• Provided entries:
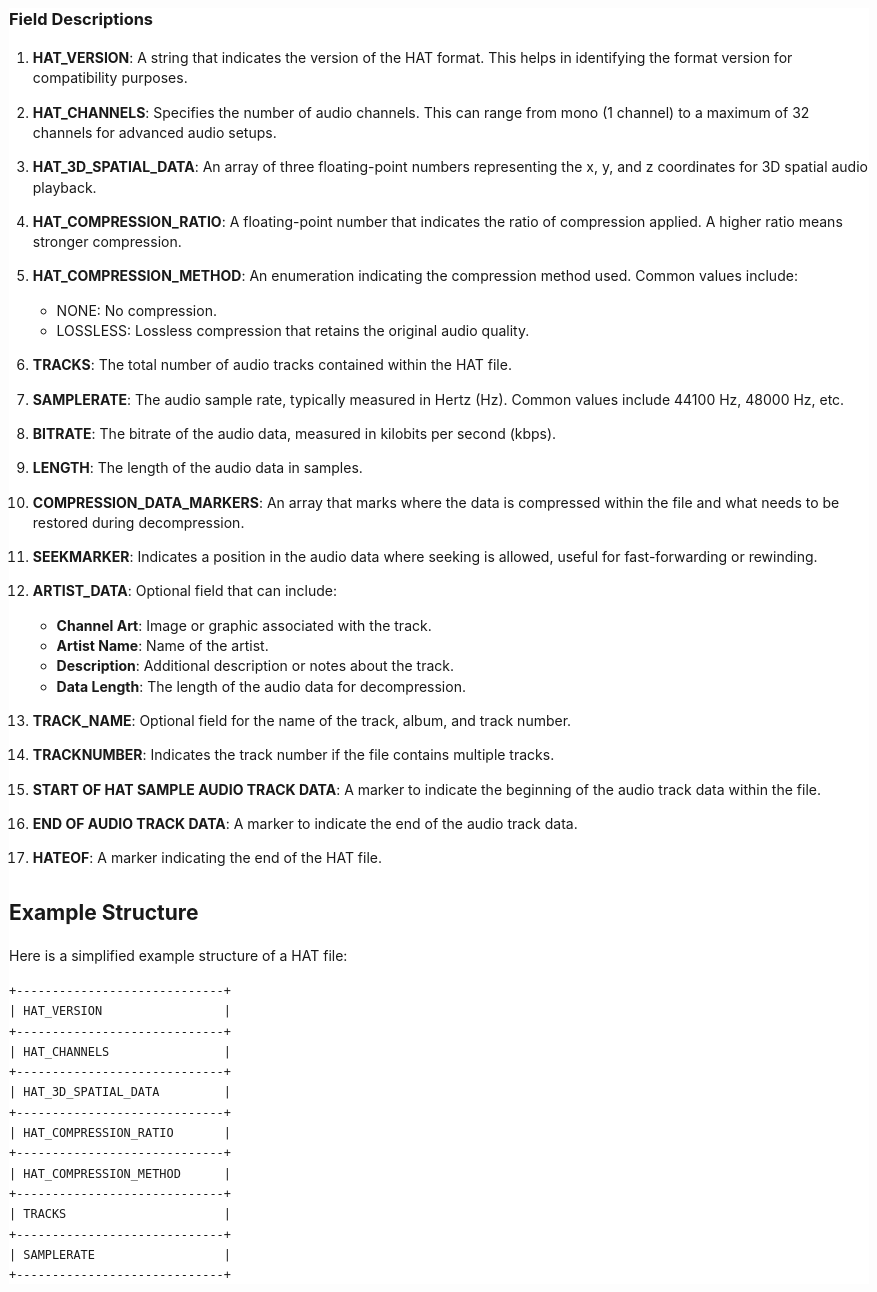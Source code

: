 ### Field Descriptions

1. **HAT_VERSION**: A string that indicates the version of the HAT format. This helps in identifying the format version for compatibility purposes.
   
2. **HAT_CHANNELS**: Specifies the number of audio channels. This can range from mono (1 channel) to a maximum of 32 channels for advanced audio setups.

3. **HAT_3D_SPATIAL_DATA**: An array of three floating-point numbers representing the x, y, and z coordinates for 3D spatial audio playback.

4. **HAT_COMPRESSION_RATIO**: A floating-point number that indicates the ratio of compression applied. A higher ratio means stronger compression.

5. **HAT_COMPRESSION_METHOD**: An enumeration indicating the compression method used. Common values include:
   - NONE: No compression.
   - LOSSLESS: Lossless compression that retains the original audio quality.

6. **TRACKS**: The total number of audio tracks contained within the HAT file.

7. **SAMPLERATE**: The audio sample rate, typically measured in Hertz (Hz). Common values include 44100 Hz, 48000 Hz, etc.

8. **BITRATE**: The bitrate of the audio data, measured in kilobits per second (kbps).

9. **LENGTH**: The length of the audio data in samples.

10. **COMPRESSION_DATA_MARKERS**: An array that marks where the data is compressed within the file and what needs to be restored during decompression.

11. **SEEKMARKER**: Indicates a position in the audio data where seeking is allowed, useful for fast-forwarding or rewinding.

12. **ARTIST_DATA**: Optional field that can include:
    - **Channel Art**: Image or graphic associated with the track.
    - **Artist Name**: Name of the artist.
    - **Description**: Additional description or notes about the track.
    - **Data Length**: The length of the audio data for decompression.

13. **TRACK_NAME**: Optional field for the name of the track, album, and track number.

14. **TRACKNUMBER**: Indicates the track number if the file contains multiple tracks.

15. **START OF HAT SAMPLE AUDIO TRACK DATA**: A marker to indicate the beginning of the audio track data within the file.

16. **END OF AUDIO TRACK DATA**: A marker to indicate the end of the audio track data.

17. **HATEOF**: A marker indicating the end of the HAT file.

## Example Structure

Here is a simplified example structure of a HAT file:

```
+-----------------------------+
| HAT_VERSION                 |
+-----------------------------+
| HAT_CHANNELS                |
+-----------------------------+
| HAT_3D_SPATIAL_DATA         |
+-----------------------------+
| HAT_COMPRESSION_RATIO       |
+-----------------------------+
| HAT_COMPRESSION_METHOD      |
+-----------------------------+
| TRACKS                      |
+-----------------------------+
| SAMPLERATE                  |
+-----------------------------+
```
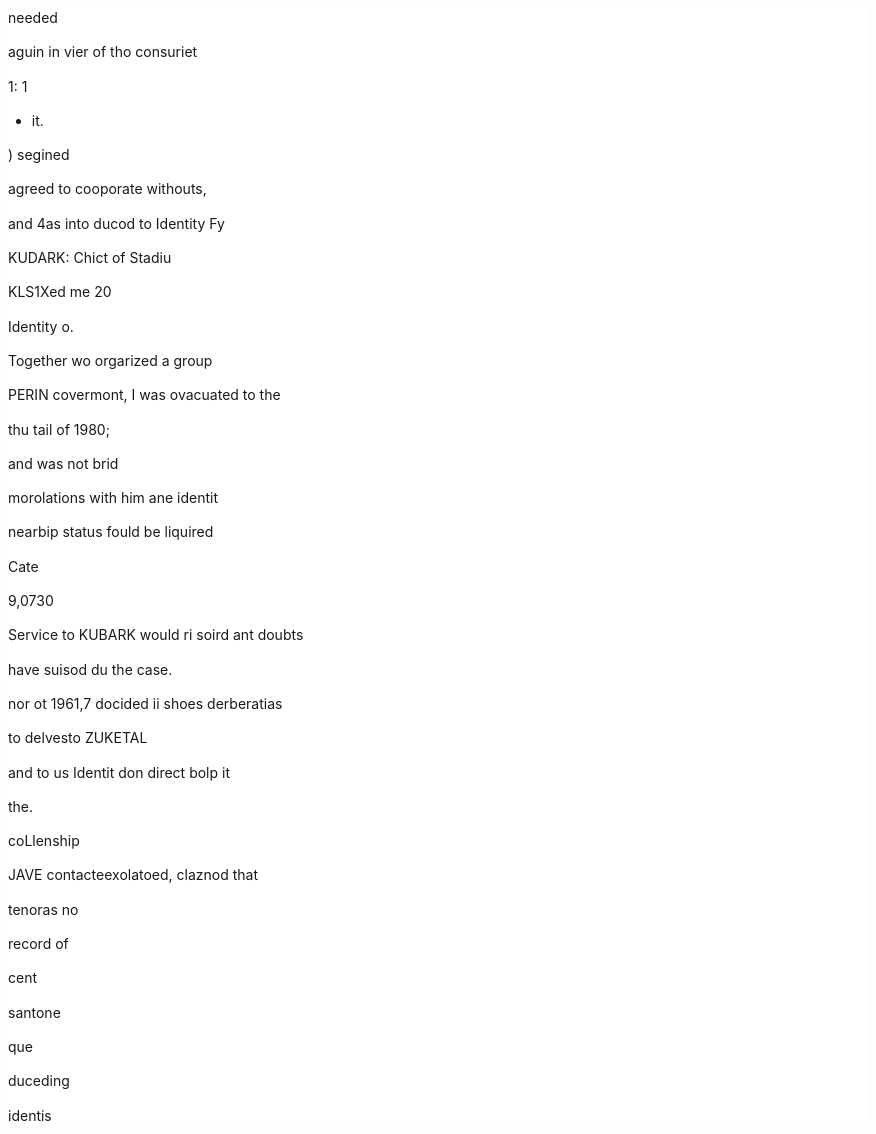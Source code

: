 needed

aguin in vier of tho consuriet

1: 1

- it.

) segined

agreed to cooporate withouts,

and 4as into ducod to Identity Fy

KUDARK: Chict of Stadiu

KLS1Xed me 20

Identity o.

Together wo orgarized a group

PERIN covermont, I was ovacuated to the

thu tail of 1980;

and was not brid

morolations with him ane identit

nearbip status fould be liquired

Cate

9,0730

Service to KUBARK would ri soird ant doubts

have suisod du the case.

nor ot 1961,7 docided ii shoes derberatias

to delvesto ZUKETAL

and to us Identit don direct bolp it

the.

coLlenship

JAVE contacteexolatoed, claznod that

tenoras no

record of

cent

santone

que

duceding

identis
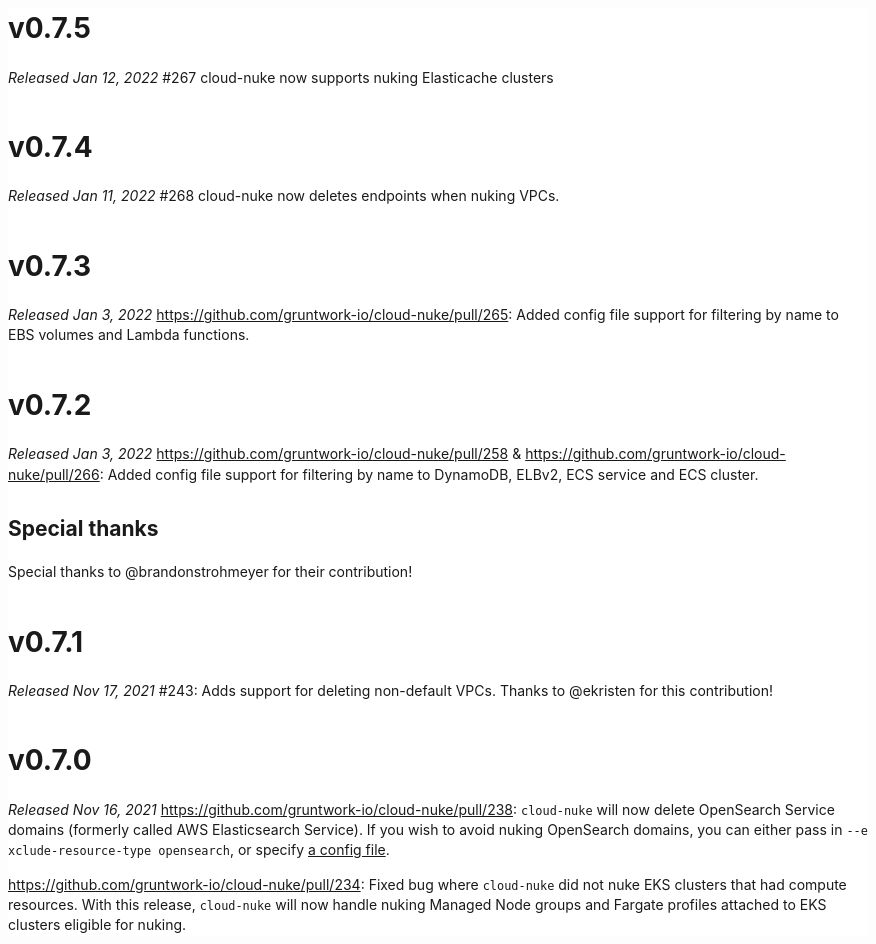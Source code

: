 # v0.7.5
_Released Jan 12, 2022_
#267 cloud-nuke now supports nuking Elasticache clusters
<br>

# v0.7.4
_Released Jan 11, 2022_
#268 cloud-nuke now deletes endpoints when nuking VPCs.
<br>

# v0.7.3
_Released Jan 3, 2022_
https://github.com/gruntwork-io/cloud-nuke/pull/265: Added config file support for filtering by name to EBS volumes and Lambda functions.
<br>

# v0.7.2
_Released Jan 3, 2022_
https://github.com/gruntwork-io/cloud-nuke/pull/258 & https://github.com/gruntwork-io/cloud-nuke/pull/266: Added config file support for filtering by name to DynamoDB, ELBv2, ECS service and ECS cluster.

## Special thanks

Special thanks to @brandonstrohmeyer for their contribution!
<br>

# v0.7.1
_Released Nov 17, 2021_
#243: Adds support for deleting non-default VPCs. Thanks to @ekristen for this contribution!
<br>

# v0.7.0
_Released Nov 16, 2021_
https://github.com/gruntwork-io/cloud-nuke/pull/238: `cloud-nuke` will now delete OpenSearch Service domains (formerly called AWS Elasticsearch Service). If you wish to avoid nuking OpenSearch domains, you can either pass in `--exclude-resource-type opensearch`, or specify [a config file](https://github.com/gruntwork-io/cloud-nuke#config-file).

https://github.com/gruntwork-io/cloud-nuke/pull/234: Fixed bug where `cloud-nuke` did not nuke EKS clusters that had compute resources. With this release, `cloud-nuke` will now handle nuking Managed Node groups and Fargate profiles attached to EKS clusters eligible for nuking.
<br>

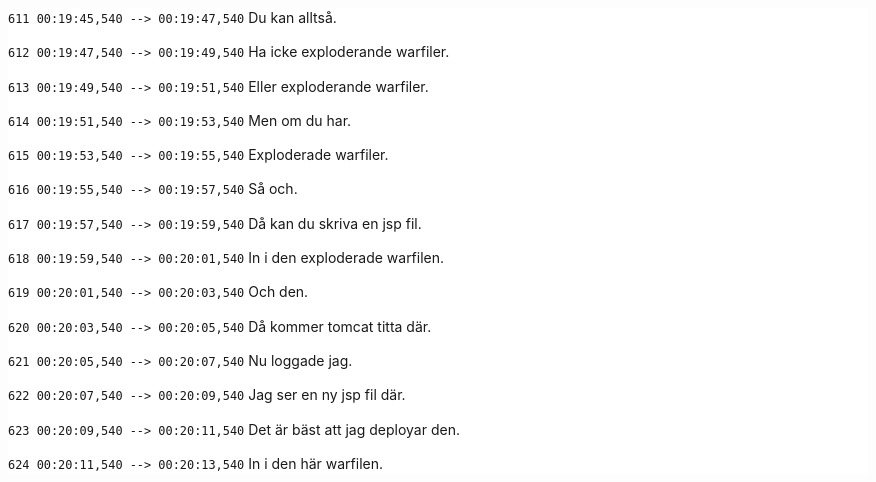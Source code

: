`611 00:19:45,540 --> 00:19:47,540`
Du kan alltså.



`612 00:19:47,540 --> 00:19:49,540`
Ha icke exploderande warfiler.



`613 00:19:49,540 --> 00:19:51,540`
Eller exploderande warfiler.



`614 00:19:51,540 --> 00:19:53,540`
Men om du har.



`615 00:19:53,540 --> 00:19:55,540`
Exploderade warfiler.



`616 00:19:55,540 --> 00:19:57,540`
Så och.



`617 00:19:57,540 --> 00:19:59,540`
Då kan du skriva en jsp fil.



`618 00:19:59,540 --> 00:20:01,540`
In i den exploderade warfilen.



`619 00:20:01,540 --> 00:20:03,540`
Och den.



`620 00:20:03,540 --> 00:20:05,540`
Då kommer tomcat titta där.



`621 00:20:05,540 --> 00:20:07,540`
Nu loggade jag.



`622 00:20:07,540 --> 00:20:09,540`
Jag ser en ny jsp fil där.



`623 00:20:09,540 --> 00:20:11,540`
Det är bäst att jag deployar den.



`624 00:20:11,540 --> 00:20:13,540`
In i den här warfilen.


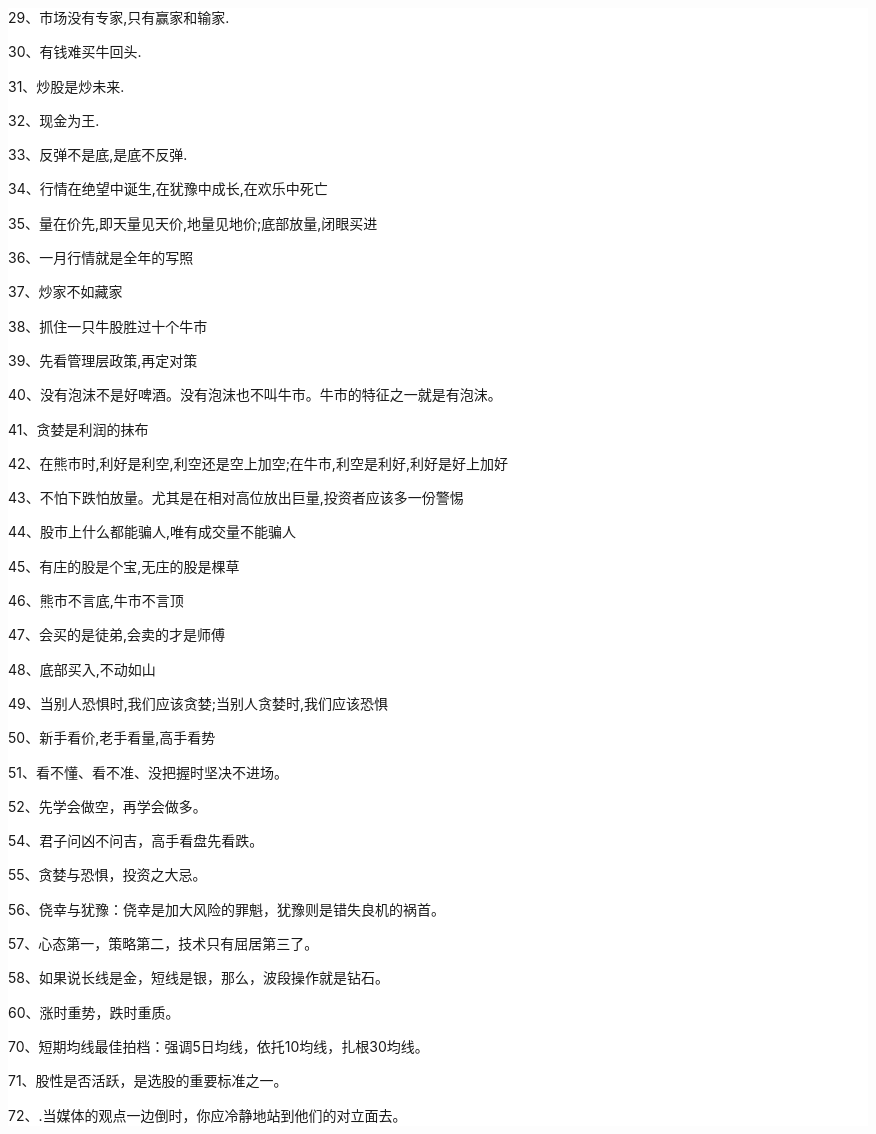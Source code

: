 29、市场没有专家,只有赢家和输家.

30、有钱难买牛回头.

31、炒股是炒未来.

32、现金为王.

33、反弹不是底,是底不反弹.

34、行情在绝望中诞生,在犹豫中成长,在欢乐中死亡

35、量在价先,即天量见天价,地量见地价;底部放量,闭眼买进

36、一月行情就是全年的写照

37、炒家不如藏家

38、抓住一只牛股胜过十个牛市

39、先看管理层政策,再定对策

40、没有泡沫不是好啤酒。没有泡沫也不叫牛市。牛市的特征之一就是有泡沫。

41、贪婪是利润的抹布

42、在熊市时,利好是利空,利空还是空上加空;在牛市,利空是利好,利好是好上加好

43、不怕下跌怕放量。尤其是在相对高位放出巨量,投资者应该多一份警惕

44、股市上什么都能骗人,唯有成交量不能骗人

45、有庄的股是个宝,无庄的股是棵草

46、熊市不言底,牛市不言顶

47、会买的是徒弟,会卖的才是师傅

48、底部买入,不动如山

49、当别人恐惧时,我们应该贪婪;当别人贪婪时,我们应该恐惧

50、新手看价,老手看量,高手看势

51、看不懂、看不准、没把握时坚决不进场。

52、先学会做空，再学会做多。

54、君子问凶不问吉，高手看盘先看跌。

55、贪婪与恐惧，投资之大忌。

56、侥幸与犹豫：侥幸是加大风险的罪魁，犹豫则是错失良机的祸首。

57、心态第一，策略第二，技术只有屈居第三了。

58、如果说长线是金，短线是银，那么，波段操作就是钻石。

60、涨时重势，跌时重质。

70、短期均线最佳拍档：强调5日均线，依托10均线，扎根30均线。

71、股性是否活跃，是选股的重要标准之一。

72、.当媒体的观点一边倒时，你应冷静地站到他们的对立面去。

• Description of the task: Every line that contains the string "indicating" should be returned from the data.

• Task answer:
5. **HAT_COMPRESSION_METHOD**: An enumeration indicating the compression method used. Common values include:
17. **HATEOF**: A marker indicating the end of the HAT file.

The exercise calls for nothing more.